(AIM OF THE TASK):
Leave out the pictures and reproduce all of the data exactly.

(TASK INPUTS):
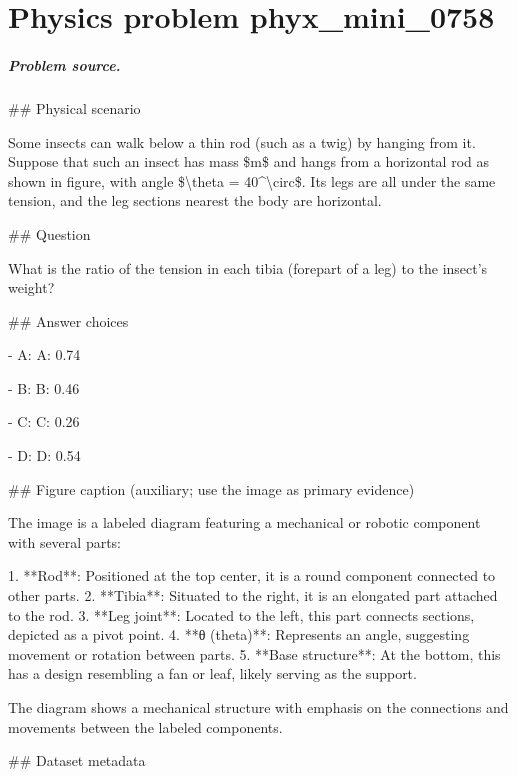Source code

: 
\chapter{Physics problem phyx\_mini\_0758}
\label{ch:PhyXMiniProblems_problem_phyx_mini_0758}

\paragraph{Problem source.}
\#\# Physical scenario

Some insects can walk below a thin rod (such as a twig) by hanging from it. Suppose that such an insect has mass \$m\$ and hangs from a horizontal rod as shown in figure, with angle \$\textbackslash{}theta = 40\textasciicircum{}\textbackslash{}circ\$. Its legs are all under the same tension, and the leg sections nearest the body are horizontal.

\#\# Question

What is the ratio of the tension in each tibia (forepart of a leg) to the insect's weight?

\#\# Answer choices

- A: A: 0.74

- B: B: 0.46

- C: C: 0.26

- D: D: 0.54

\#\# Figure caption (auxiliary; use the image as primary evidence)

The image is a labeled diagram featuring a mechanical or robotic component with several parts:

1. **Rod**: Positioned at the top center, it is a round component connected to other parts.
2. **Tibia**: Situated to the right, it is an elongated part attached to the rod.
3. **Leg joint**: Located to the left, this part connects sections, depicted as a pivot point.
4. **θ (theta)**: Represents an angle, suggesting movement or rotation between parts.
5. **Base structure**: At the bottom, this has a design resembling a fan or leaf, likely serving as the support.

The diagram shows a mechanical structure with emphasis on the connections and movements between the labeled components.

\#\# Dataset metadata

(EXERCISE OUTPUT):
Source code

: 
\chapter{Physics problem phyx\_mini\_0758}
\label{ch:PhyXMiniProblems_problem_phyx_mini_0758}

\paragraph{Problem source.}
\#\# Physical scenario

Some insects can walk below a thin rod (such as a twig) by hanging from it. Suppose that such an insect has mass \$m\$ and hangs from a horizontal rod as shown in figure, with angle \$\textbackslash{}theta = 40\textasciicircum{}\textbackslash{}circ\$. Its legs are all under the same tension, and the leg sections nearest the body are horizontal.

\#\# Question

What is the ratio of the tension in each tibia (forepart of a leg) to the insect's weight?

\#\# Answer choices

- A: A: 0.74

- B: B: 0.46

- C: C: 0.26

- D: D: 0.54

\#\# Figure caption (auxiliary; use the image as primary evidence)

The image is a labeled diagram featuring a mechanical or robotic component with several parts:

1. **Rod**: Positioned at the top center, it is a round component connected to other parts.
2. **Tibia**: Situated to the right, it is an elongated part attached to the rod.
3. **Leg joint**: Located to the left, this part connects sections, depicted as a pivot point.
4. **θ (theta)**: Represents an angle, suggesting movement or rotation between parts.
5. **Base structure**: At the bottom, this has a design resembling a fan or leaf, likely serving as the support.

The diagram shows a mechanical structure with emphasis on the connections and movements between the labeled components.

\#\# Dataset metadata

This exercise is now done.